民事信託の受益者を「業」として行うと、信託業法に違反する可能性があるからです。
「業」とは説明が難しい概念ですが、例えば、受託者をすることを商売としているとか、反復継続しているとかという意味です。
専門家が受託者になると、例え無報酬でも「業」とみられる可能性があります。

確かに受託者としては無報酬でも、信託の設計や、関連する手続きでは報酬をもらっているはずです。そうすると、受託者になることは、その業務に関連する業務と見られて信託業法に抵触する可能性があります。

業として受託者になるには

信託会社としての登録が必要です。
信託会社の登録には資本金が最低でも5000万円必要で、実際には、1億円~2億円ないと、信託会社の登録はできません。

税理士や弁護士、司法書士などの一個人では、信託会社の設立はかなりハードルが高いと言えるでしょう。

信託監督人はどうか?

信託監査人になる場合は、報酬をもらってもよろしいのでしょうか?

これはかまいません。
信託監督人になることには、規制法はありません。
信託監督人とは、財産を託された受託者がしっかり財産を管理しているか、信託の状況をチェックする人のことです。
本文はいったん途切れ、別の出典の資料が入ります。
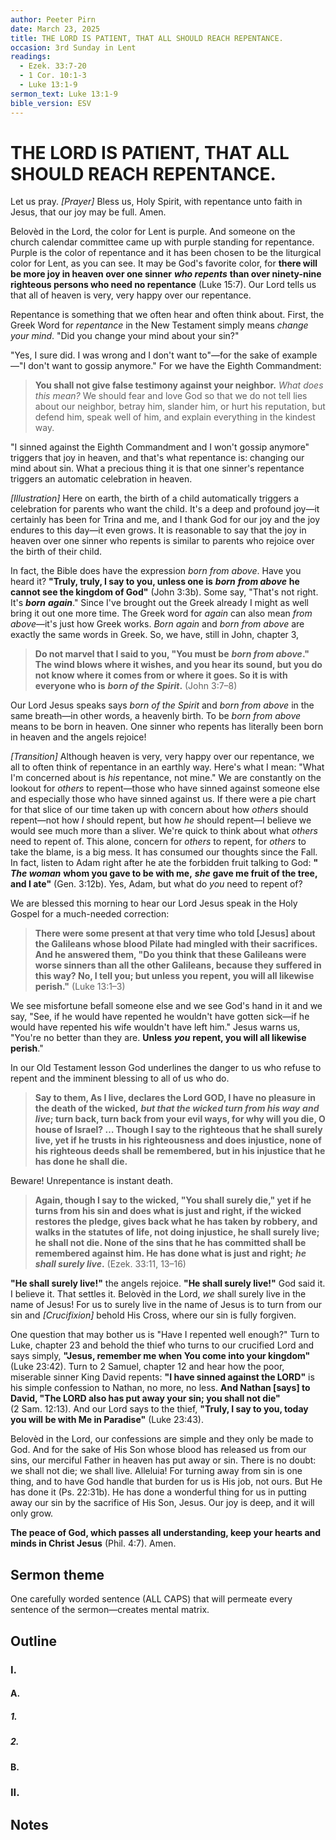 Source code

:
 ```yaml
---
author: Peeter Pirn
date: March 23, 2025
title: THE LORD IS PATIENT, THAT ALL SHOULD REACH REPENTANCE.
occasion: 3rd Sunday in Lent
readings:
  - Ezek. 33:7-20
  - 1 Cor. 10:1-3
  - Luke 13:1-9
sermon_text: Luke 13:1-9
bible_version: ESV
---
```


# THE LORD IS PATIENT, THAT ALL SHOULD REACH REPENTANCE.

Let us pray. *\[Prayer]*  Bless us, Holy Spirit, with repentance unto faith in Jesus, that our joy may be full. Amen.

Belovèd in the Lord, the color for Lent is purple. And someone on the church calendar committee came up with purple standing for repentance. Purple is the color of repentance and it has been chosen to be the liturgical color for Lent, as you can see. It may be God's favorite color, for **there will be more joy in heaven over one sinner** ***who repents*** **than over ninety-nine righteous persons who need no repentance** (Luke 15:7). Our Lord tells us that all of heaven is very, very happy over our repentance.

Repentance is something that we often hear and often think about. First, the Greek Word for *repentance* in the New Testament simply means *change your mind*. "Did you change your mind about your sin?"

"Yes, I sure did. I was wrong and I don't want to"—for the sake of example—"I don't want to gossip anymore." For we have the Eighth Commandment:
> **You shall not give false testimony against your neighbor.**  *What does this mean?*  We should fear and love God so that we do not tell lies about our neighbor, betray him, slander him, or hurt his reputation, but defend him, speak well of him, and explain everything in the kindest way.

"I sinned against the Eighth Commandment and I won't gossip anymore" triggers that joy in heaven, and that's what repentance is: changing our mind about sin. What a precious thing it is that one sinner's repentance triggers an automatic celebration in heaven.

*\[Illustration]*  Here on earth, the birth of a child automatically triggers a celebration for parents who want the child. It's a deep and profound joy—it certainly has been for Trina and me, and I thank God for our joy and the joy endures to this day—it even grows. It is reasonable to say that the joy in heaven over one sinner who repents is similar to parents who rejoice over the birth of their child.

In fact, the Bible does have the expression *born from above*. Have you heard it? **"Truly, truly, I say to you, unless one is** ***born*** ***from above*** **he cannot see the kingdom of God"**  (John 3:3b). Some say, "That's not right. It's ***born*** ***again***." Since I've brought out the Greek already I might as well bring it out one more time. The Greek word for *again* can also mean *from above*—it's just how Greek works. *Born again* and *born from above* are exactly the same words in Greek. So, we have, still in John, chapter 3,
> **Do not marvel that I said to you, "You must be** ***born from above*." The wind blows where it wishes, and you hear its sound, but you do not know where it comes from or where it goes. So it is with everyone who is** ***born of the Spirit*.**  (John 3:7–8)

Our Lord Jesus speaks says *born of the Spirit* and *born from above* in the same breath—in other words, a heavenly birth. To be *born from above* means to be born in heaven. One sinner who repents has literally been born in heaven and the angels rejoice!

*\[Transition]*  Although heaven is very, very happy over our repentance, we all to often think of repentance in an earthly way. Here's what I mean: "What I'm concerned about is *his* repentance, not mine." We are constantly on the lookout for *others* to repent—those who have sinned against someone else and especially those who have sinned against us. If there were a pie chart for that slice of our time taken up with concern about how *others* should repent—not how *I* should repent, but how *he* should repent—I believe we would see much more than a sliver. We're quick to think about what *others* need to repent of. This alone, concern for *others* to repent, for *others* to take the blame, is a big mess. It has consumed our thoughts since the Fall. In fact, listen to Adam right after he ate the forbidden fruit talking to God: **"**  ***The woman*** **whom you gave to be with me,**  ***she*** **gave me fruit of the tree, and I ate"**  (Gen. 3:12b). Yes, Adam, but what do *you* need to repent of?

We are blessed this morning to hear our Lord Jesus speak in the Holy Gospel for a much-needed correction:
> **There were some present at that very time who told \[Jesus] about the Galileans whose blood Pilate had mingled with their sacrifices. And he answered them, "Do you think that these Galileans were worse sinners than all the other Galileans, because they suffered in this way? No, I tell you; but unless you repent, you will all likewise perish."**  (Luke 13:1–3)

We see misfortune befall someone else and we see God's hand in it and we say, "See, if he would have repented he wouldn't have gotten sick—if he would have repented his wife wouldn't have left him." Jesus warns us, "You're no better than they are. **Unless** ***you*** **repent, you will all likewise perish**."

In our Old Testament lesson God underlines the danger to us who refuse to repent and the imminent blessing to all of us who do.
> **Say to them, As I live, declares the Lord GOD, I have no pleasure in the death of the wicked,**  ***but that the wicked turn from his way*** ***and live*; turn back, turn back from your evil ways, for why will you die, O house of Israel? … Though I say to the righteous that he shall surely live, yet if he trusts in his righteousness and does injustice, none of his righteous deeds shall be remembered, but in his injustice that he has done he shall die.**

Beware! Unrepentance is instant death.
> **Again, though I say to the wicked, "You shall surely die," yet if he turns from his sin and does what is just and right, if the wicked restores the pledge, gives back what he has taken by robbery, and walks in the statutes of life, not doing injustice, he shall surely live; he shall not die. None of the sins that he has committed shall be remembered against him. He has done what is just and right;**  ***he shall surely live*.**  (Ezek. 33:11, 13–16)


**"He shall surely live!"**  the angels rejoice. **"He shall surely live!"**  God said it. I believe it. That settles it. Belovèd in the Lord, *we* shall surely live in the name of Jesus! For us to surely live in the name of Jesus is to turn from our sin and *\[Crucifixion]*  behold His Cross, where our sin is fully forgiven.

One question that may bother us is "Have I repented well enough?" Turn to Luke, chapter 23 and behold the thief who turns to our crucified Lord and says simply, **"Jesus, remember me when You come into your kingdom"**  (Luke 23:42). Turn to 2 Samuel, chapter 12 and hear how the poor, miserable sinner King David repents: **"I have sinned against the LORD"**  is his simple confession to Nathan, no more, no less. **And Nathan \[says] to David, "The LORD also has put away your sin; you shall not die"**  (2 Sam. 12:13). And our Lord says to the thief, **"Truly, I say to you, today you will be with Me in Paradise"**  (Luke 23:43).

Belovèd in the Lord, our confessions are simple and they only be made to God. And for the sake of His Son whose blood has released us from our sins, our merciful Father in heaven has put away or sin. There is no doubt: we shall not die; we shall live. Alleluia! For turning away from sin is one thing, and to have God handle that burden for us is His job, not ours. But He has done it (Ps. 22:31b). He has done a wonderful thing for us in putting away our sin by the sacrifice of His Son, Jesus. Our joy is deep, and it will only grow.

**The peace of God, which passes all understanding, keep your hearts and minds in Christ Jesus** (Phil. 4:7). Amen.

## Sermon theme
One carefully worded sentence (ALL CAPS) that will permeate every sentence of the sermon—creates mental matrix.
## Outline
### I.
#### A.
##### 1.
##### 2.
#### B.
### II.
## Notes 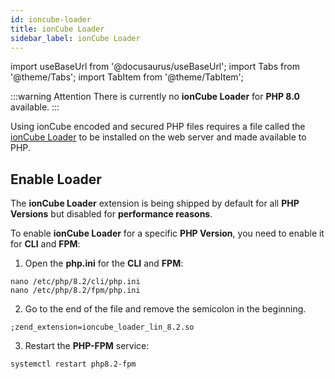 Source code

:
 ```yaml
---
id: ioncube-loader
title: ionCube Loader
sidebar_label: ionCube Loader
---
```


import useBaseUrl from '@docusaurus/useBaseUrl';
import Tabs from '@theme/Tabs';
import TabItem from '@theme/TabItem';

:::warning Attention
There is currently no **ionCube Loader** for **PHP 8.0** available.
:::

Using ionCube encoded and secured PHP files requires a file called the [ionCube Loader](https://www.ioncube.com/) to be installed on the web server and made available to PHP.

## Enable Loader

The **ionCube Loader** extension is being shipped by default for all **PHP Versions** but disabled for **performance reasons**.

To enable **ionCube Loader** for a specific **PHP Version**, you need to enable it for **CLI** and **FPM**: 

1. Open the **php.ini** for the **CLI** and **FPM**:

```
nano /etc/php/8.2/cli/php.ini
nano /etc/php/8.2/fpm/php.ini
```

2. Go to the end of the file and remove the semicolon in the beginning.

```
;zend_extension=ioncube_loader_lin_8.2.so
```

3. Restart the **PHP-FPM** service:

```
systemctl restart php8.2-fpm
```
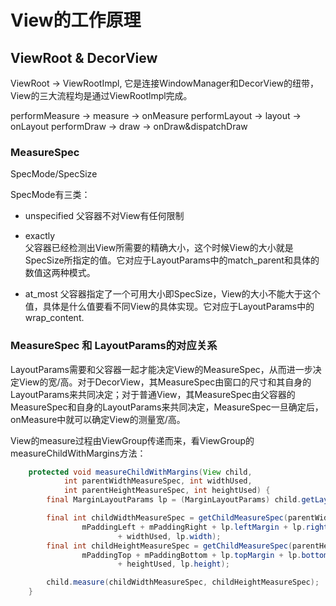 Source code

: # View的工作原理

## ViewRoot & DecorView

ViewRoot -> ViewRootImpl, 它是连接WindowManager和DecorView的纽带，View的三大流程均是通过ViewRootlmpl完成。

performMeasure -> measure -> onMeasure
performLayout -> layout  -> onLayout
performDraw   -> draw -> onDraw&dispatchDraw

### MeasureSpec

SpecMode/SpecSize

SpecMode有三类：
* unspecified
  父容器不对View有任何限制

* exactly    
  父容器已经检测出View所需要的精确大小，这个时候View的大小就是SpecSize所指定的值。它对应于LayoutParams中的match_parent和具体的数值这两种模式。

* at_most
  父容器指定了一个可用大小即SpecSize，View的大小不能大于这个值，具体是什么值要看不同View的具体实现。它对应于LayoutParams中的wrap_content.

### MeasureSpec 和 LayoutParams的对应关系

LayoutParams需要和父容器一起才能决定View的MeasureSpec，从而进一步决定View的宽/高。对于DecorView，其MeasureSpec由窗口的尺寸和其自身的LayoutParams来共同决定；对于普通View，其MeasureSpec由父容器的MeasureSpec和自身的LayoutParams来共同决定，MeasureSpec一旦确定后，onMeasure中就可以确定View的测量宽/高。

View的measure过程由ViewGroup传递而来，看ViewGroup的measureChildWithMargins方法：

```java
    protected void measureChildWithMargins(View child,
            int parentWidthMeasureSpec, int widthUsed,
            int parentHeightMeasureSpec, int heightUsed) {
        final MarginLayoutParams lp = (MarginLayoutParams) child.getLayoutParams();

        final int childWidthMeasureSpec = getChildMeasureSpec(parentWidthMeasureSpec,
                mPaddingLeft + mPaddingRight + lp.leftMargin + lp.rightMargin
                        + widthUsed, lp.width);
        final int childHeightMeasureSpec = getChildMeasureSpec(parentHeightMeasureSpec,
                mPaddingTop + mPaddingBottom + lp.topMargin + lp.bottomMargin
                        + heightUsed, lp.height);

        child.measure(childWidthMeasureSpec, childHeightMeasureSpec);
    }
```

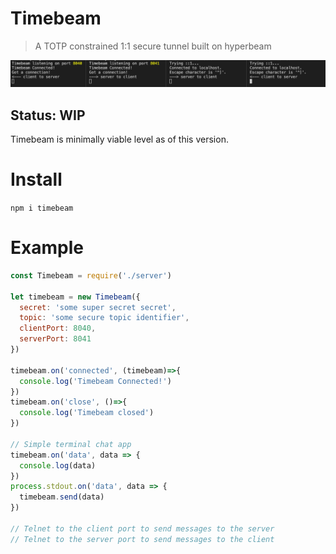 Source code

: # Timebeam
> A TOTP constrained 1:1 secure tunnel built on hyperbeam

![Timebeam example](assets/example.png)

## Status: WIP
Timebeam is minimally viable level as of this version.

# Install
`npm i timebeam`

# Example
```js
const Timebeam = require('./server')

let timebeam = new Timebeam({
  secret: 'some super secret secret', 
  topic: 'some secure topic identifier',
  clientPort: 8040,
  serverPort: 8041
})

timebeam.on('connected', (timebeam)=>{
  console.log('Timebeam Connected!')
})
timebeam.on('close', ()=>{
  console.log('Timebeam closed')
})

// Simple terminal chat app
timebeam.on('data', data => {
  console.log(data)
})
process.stdout.on('data', data => {
  timebeam.send(data)
})

// Telnet to the client port to send messages to the server
// Telnet to the server port to send messages to the client
``` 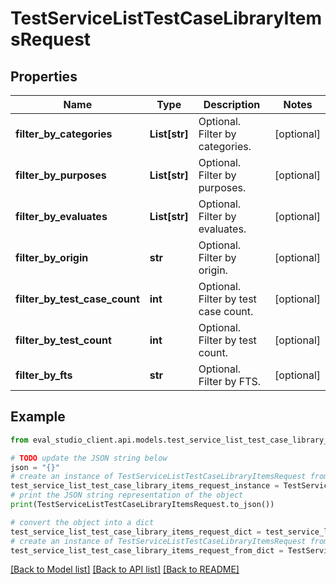 # TestServiceListTestCaseLibraryItemsRequest


## Properties

Name | Type | Description | Notes
------------ | ------------- | ------------- | -------------
**filter_by_categories** | **List[str]** | Optional. Filter by categories. | [optional] 
**filter_by_purposes** | **List[str]** | Optional. Filter by purposes. | [optional] 
**filter_by_evaluates** | **List[str]** | Optional. Filter by evaluates. | [optional] 
**filter_by_origin** | **str** | Optional. Filter by origin. | [optional] 
**filter_by_test_case_count** | **int** | Optional. Filter by test case count. | [optional] 
**filter_by_test_count** | **int** | Optional. Filter by test count. | [optional] 
**filter_by_fts** | **str** | Optional. Filter by FTS. | [optional] 

## Example

```python
from eval_studio_client.api.models.test_service_list_test_case_library_items_request import TestServiceListTestCaseLibraryItemsRequest

# TODO update the JSON string below
json = "{}"
# create an instance of TestServiceListTestCaseLibraryItemsRequest from a JSON string
test_service_list_test_case_library_items_request_instance = TestServiceListTestCaseLibraryItemsRequest.from_json(json)
# print the JSON string representation of the object
print(TestServiceListTestCaseLibraryItemsRequest.to_json())

# convert the object into a dict
test_service_list_test_case_library_items_request_dict = test_service_list_test_case_library_items_request_instance.to_dict()
# create an instance of TestServiceListTestCaseLibraryItemsRequest from a dict
test_service_list_test_case_library_items_request_from_dict = TestServiceListTestCaseLibraryItemsRequest.from_dict(test_service_list_test_case_library_items_request_dict)
```
[[Back to Model list]](../README.md#documentation-for-models) [[Back to API list]](../README.md#documentation-for-api-endpoints) [[Back to README]](../README.md)



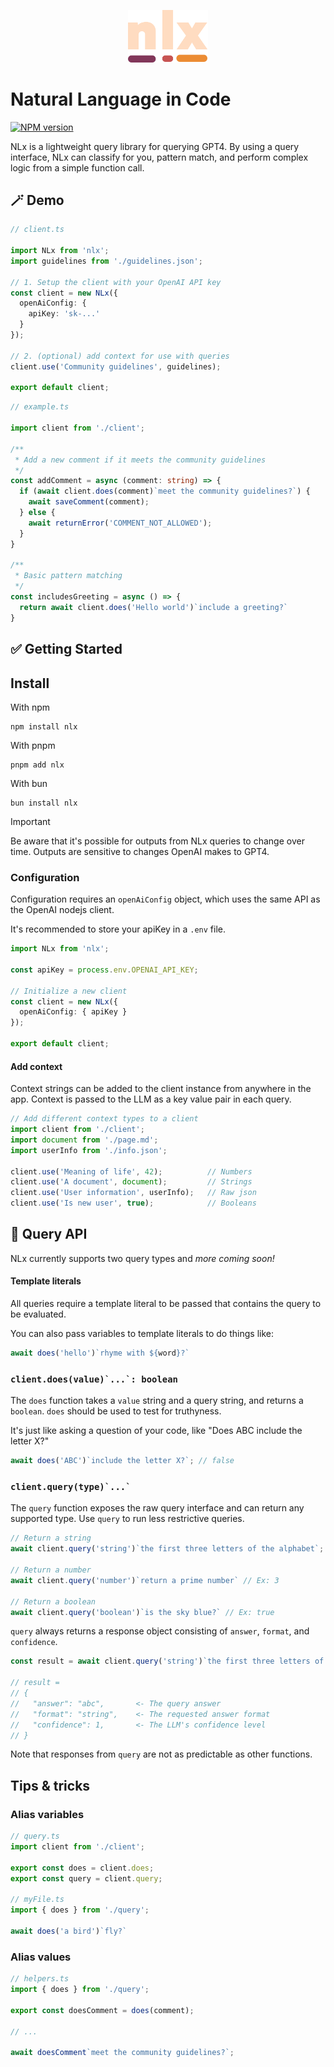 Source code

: <p align="center">
  <a href="https://fingerprint.com">
    <picture>
      <source media="(prefers-color-scheme: dark)" srcset="resources/logo-light.svg" />
      <source media="(prefers-color-scheme: light)" srcset="resources/logo-dark.svg" />
      <img src="resources/logo-dark.svg" alt="NLx logo" width="128px" />
    </picture>
  </a>
</p>

# Natural Language in Code

[![NPM version](https://img.shields.io/npm/v/nlx.svg)](https://npmjs.org/package/nlx)

NLx is a lightweight query library for querying GPT4. By using a query interface, NLx can classify for you, pattern match, and perform complex logic from a simple function call.

## 🪄 Demo

```ts
// client.ts

import NLx from 'nlx';
import guidelines from './guidelines.json';

// 1. Setup the client with your OpenAI API key
const client = new NLx({
  openAiConfig: {
    apiKey: 'sk-...'
  }
});

// 2. (optional) add context for use with queries
client.use('Community guidelines', guidelines);

export default client;
```

```ts
// example.ts

import client from './client';

/**
 * Add a new comment if it meets the community guidelines
 */
const addComment = async (comment: string) => {
  if (await client.does(comment)`meet the community guidelines?`) {
    await saveComment(comment);
  } else {
    await returnError('COMMENT_NOT_ALLOWED');
  }
}

/**
 * Basic pattern matching
 */
const includesGreeting = async () => {
  return await client.does('Hello world')`include a greeting?`
}
```


## ️✅ Getting Started

## Install 
With npm

```
npm install nlx
```
With pnpm

```
pnpm add nlx
```
With bun

```
bun install nlx
```

> [!IMPORTANT]  
> Be aware that it's possible for outputs from NLx queries to change over time. Outputs are sensitive to changes OpenAI makes to GPT4.

### Configuration 
Configuration requires an `openAiConfig` object, which uses the same API as the OpenAI nodejs client. 

It's recommended to store your apiKey in a `.env` file.

```ts
import NLx from 'nlx';

const apiKey = process.env.OPENAI_API_KEY;

// Initialize a new client
const client = new NLx({
  openAiConfig: { apiKey }
});

export default client;
```

#### Add context
Context strings can be added to the client instance from anywhere in the app. Context is passed to the LLM as a key value pair in each query.

```ts
// Add different context types to a client
import client from './client';
import document from './page.md';
import userInfo from './info.json';

client.use('Meaning of life', 42);          // Numbers
client.use('A document', document);         // Strings
client.use('User information', userInfo);   // Raw json
client.use('Is new user', true);            // Booleans
```

## 🌟 Query API
NLx currently supports two query types and *more coming soon!*

#### Template literals
All queries require a template literal to be passed that contains the query to be evaluated.

You can also pass variables to template literals to do things like: 
```ts
await does('hello')`rhyme with ${word}?`
```

### ``client.does(value)`...`: boolean ``
The `does` function takes a `value` string and a query string, and returns a `boolean`. `does` should be used to test for truthyness. 

It's just like asking a question of your code, like "Does ABC include the letter X?"

```ts 
await does('ABC')`include the letter X?`; // false
```

### ``client.query(type)`...` ``
The `query` function exposes the raw query interface and can return any supported type. Use `query` to run less restrictive queries.

```ts
// Return a string
await client.query('string')`the first three letters of the alphabet`; // Ex: "abc"

// Return a number
await client.query('number')`return a prime number` // Ex: 3

// Return a boolean
await client.query('boolean')`is the sky blue?` // Ex: true
```

`query` always returns a response object consisting of `answer`, `format`, and `confidence`.

```ts
const result = await client.query('string')`the first three letters of the alphabet`;

// result = 
// {
//   "answer": "abc",       <- The query answer
//   "format": "string",    <- The requested answer format
//   "confidence": 1,       <- The LLM's confidence level
// }
```

Note that responses from `query` are not as predictable as other functions.

## Tips & tricks

### Alias variables
```ts
// query.ts
import client from './client';

export const does = client.does;
export const query = client.query;

// myFile.ts
import { does } from './query';

await does('a bird')`fly?`
```

### Alias values
```ts
// helpers.ts
import { does } from './query';

export const doesComment = does(comment);

// ...

await doesComment`meet the community guidelines?`;
```
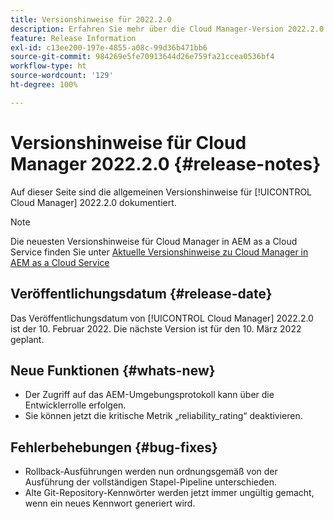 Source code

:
 ```yaml
---
title: Versionshinweise für 2022.2.0
description: Erfahren Sie mehr über die Cloud Manager-Version 2022.2.0.
feature: Release Information
exl-id: c13ee200-197e-4855-a08c-99d36b471bb6
source-git-commit: 984269e5fe70913644d26e759fa21ccea0536bf4
workflow-type: ht
source-wordcount: '129'
ht-degree: 100%

---
```


# Versionshinweise für Cloud Manager 2022.2.0 {#release-notes}

Auf dieser Seite sind die allgemeinen Versionshinweise für [!UICONTROL Cloud Manager] 2022.2.0 dokumentiert.

>[!NOTE]
>
>Die neuesten Versionshinweise für Cloud Manager in AEM as a Cloud Service finden Sie unter [Aktuelle Versionshinweise zu Cloud Manager in AEM as a Cloud Service](https://experienceleague.adobe.com/de/docs/experience-manager-cloud-service/content/release-notes/cloud-manager/current)

## Veröffentlichungsdatum {#release-date}

Das Veröffentlichungsdatum von [!UICONTROL Cloud Manager] 2022.2.0 ist der 10. Februar 2022. Die nächste Version ist für den 10. März 2022 geplant.

## Neue Funktionen {#whats-new}

* Der Zugriff auf das AEM-Umgebungsprotokoll kann über die Entwicklerrolle erfolgen.
* Sie können jetzt die kritische Metrik „reliability_rating“ deaktivieren.

## Fehlerbehebungen {#bug-fixes}

* Rollback-Ausführungen werden nun ordnungsgemäß von der Ausführung der vollständigen Stapel-Pipeline unterschieden.
* Alte Git-Repository-Kennwörter werden jetzt immer ungültig gemacht, wenn ein neues Kennwort generiert wird.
こちらは、弁護士や税理士、司法書士などの士業や、信託を扱う専門家などは問題なくなれます。
信託の知識があれば、資格は必要ありません。
この信託監督人に就任して、報酬をもらっても問題ありません。

信託監督人になるには、信託契約や信託法の手続きに従って、選任される必要があります。

かわさき
税理士であれば、信託事務処理の代行も考えられます。

具体的には、信託の計算書を作成したり、信託された財産の記帳代行等です。
これらの業務は、受託者から依頼されれば、業務として行うことも可能です。
当然報酬を得ることも問題ありません。

自分の会社を信託の受託者とすることはできるか?

これは可能です。

不動産を自分の会社に信託する場合は、自分の不動産を信託すれば終わりですから、反復継続ではありません。
信託の受託者になることを商売にしているわけではありませんので、信託業法に抵触しないと考えられます。

一方で、不特定多数の人から、信託を受ける場合は反復継続していると言えるでしょう。この場合は、信託業法に抵触すると考えられます。
自分の財産を自分の会社に信託する場合や、新たに法人をつくって信託する場合は、問題ないと言えます。

信託の実務を行っていると、受託者になる人がいない場合がときどき問題になります。
信託は、じてすわけですから、そもそもこのような人はいない場合は、やはり信託はできないと考えられます。